What is expected | Without the pictures, reproduce the records that follow exactly.

(Collected data)
◆ ◆ ◆ ◆

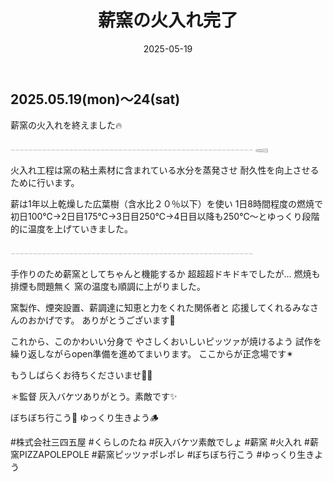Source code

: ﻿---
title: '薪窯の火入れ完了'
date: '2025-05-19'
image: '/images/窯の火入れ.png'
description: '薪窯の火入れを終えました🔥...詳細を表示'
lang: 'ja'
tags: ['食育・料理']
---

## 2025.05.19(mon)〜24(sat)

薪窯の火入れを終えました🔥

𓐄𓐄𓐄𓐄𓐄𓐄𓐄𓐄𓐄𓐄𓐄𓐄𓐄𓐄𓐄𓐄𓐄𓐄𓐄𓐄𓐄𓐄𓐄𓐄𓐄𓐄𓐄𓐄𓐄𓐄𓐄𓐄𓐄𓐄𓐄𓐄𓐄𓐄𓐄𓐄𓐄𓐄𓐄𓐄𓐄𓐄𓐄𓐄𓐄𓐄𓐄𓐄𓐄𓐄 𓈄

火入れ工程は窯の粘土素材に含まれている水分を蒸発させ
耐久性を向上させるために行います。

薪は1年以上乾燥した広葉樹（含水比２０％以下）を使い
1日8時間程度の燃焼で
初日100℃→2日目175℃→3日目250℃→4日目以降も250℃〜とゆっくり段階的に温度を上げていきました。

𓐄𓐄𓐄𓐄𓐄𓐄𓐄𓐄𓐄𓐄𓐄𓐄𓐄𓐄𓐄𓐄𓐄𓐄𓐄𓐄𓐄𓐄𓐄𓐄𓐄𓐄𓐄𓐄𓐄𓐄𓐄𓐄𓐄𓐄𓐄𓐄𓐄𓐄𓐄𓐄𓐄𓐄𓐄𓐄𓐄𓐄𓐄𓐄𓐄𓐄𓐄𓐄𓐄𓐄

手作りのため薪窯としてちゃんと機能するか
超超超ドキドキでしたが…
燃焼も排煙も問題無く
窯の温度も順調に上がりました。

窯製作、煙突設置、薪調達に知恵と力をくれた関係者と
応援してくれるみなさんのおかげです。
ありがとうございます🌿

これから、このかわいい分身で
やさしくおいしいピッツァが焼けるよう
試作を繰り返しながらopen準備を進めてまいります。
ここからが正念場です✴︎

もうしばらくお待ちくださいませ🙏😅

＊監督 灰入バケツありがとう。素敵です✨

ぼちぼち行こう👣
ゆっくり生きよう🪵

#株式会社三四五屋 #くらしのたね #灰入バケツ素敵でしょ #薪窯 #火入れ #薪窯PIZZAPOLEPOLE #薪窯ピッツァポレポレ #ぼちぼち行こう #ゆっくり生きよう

◆ ◆ ◆ ◆

Response area |
Source code

: ﻿---
title: '薪窯の火入れ完了'
date: '2025-05-19'
image: '/images/窯の火入れ.png'
description: '薪窯の火入れを終えました🔥...詳細を表示'
lang: 'ja'
tags: ['食育・料理']
---

## 2025.05.19(mon)〜24(sat)

薪窯の火入れを終えました🔥

𓐄𓐄𓐄𓐄𓐄𓐄𓐄𓐄𓐄𓐄𓐄𓐄𓐄𓐄𓐄𓐄𓐄𓐄𓐄𓐄𓐄𓐄𓐄𓐄𓐄𓐄𓐄𓐄𓐄𓐄𓐄𓐄𓐄𓐄𓐄𓐄𓐄𓐄𓐄𓐄𓐄𓐄𓐄𓐄𓐄𓐄𓐄𓐄𓐄𓐄𓐄𓐄𓐄𓐄 𓈄

火入れ工程は窯の粘土素材に含まれている水分を蒸発させ
耐久性を向上させるために行います。

薪は1年以上乾燥した広葉樹（含水比２０％以下）を使い
1日8時間程度の燃焼で
初日100℃→2日目175℃→3日目250℃→4日目以降も250℃〜とゆっくり段階的に温度を上げていきました。

𓐄𓐄𓐄𓐄𓐄𓐄𓐄𓐄𓐄𓐄𓐄𓐄𓐄𓐄𓐄𓐄𓐄𓐄𓐄𓐄𓐄𓐄𓐄𓐄𓐄𓐄𓐄𓐄𓐄𓐄𓐄𓐄𓐄𓐄𓐄𓐄𓐄𓐄𓐄𓐄𓐄𓐄𓐄𓐄𓐄𓐄𓐄𓐄𓐄𓐄𓐄𓐄𓐄𓐄

手作りのため薪窯としてちゃんと機能するか
超超超ドキドキでしたが…
燃焼も排煙も問題無く
窯の温度も順調に上がりました。

窯製作、煙突設置、薪調達に知恵と力をくれた関係者と
応援してくれるみなさんのおかげです。
ありがとうございます🌿

これから、このかわいい分身で
やさしくおいしいピッツァが焼けるよう
試作を繰り返しながらopen準備を進めてまいります。
ここからが正念場です✴︎

もうしばらくお待ちくださいませ🙏😅

＊監督 灰入バケツありがとう。素敵です✨

ぼちぼち行こう👣
ゆっくり生きよう🪵

#株式会社三四五屋 #くらしのたね #灰入バケツ素敵でしょ #薪窯 #火入れ #薪窯PIZZAPOLEPOLE #薪窯ピッツァポレポレ #ぼちぼち行こう #ゆっくり生きよう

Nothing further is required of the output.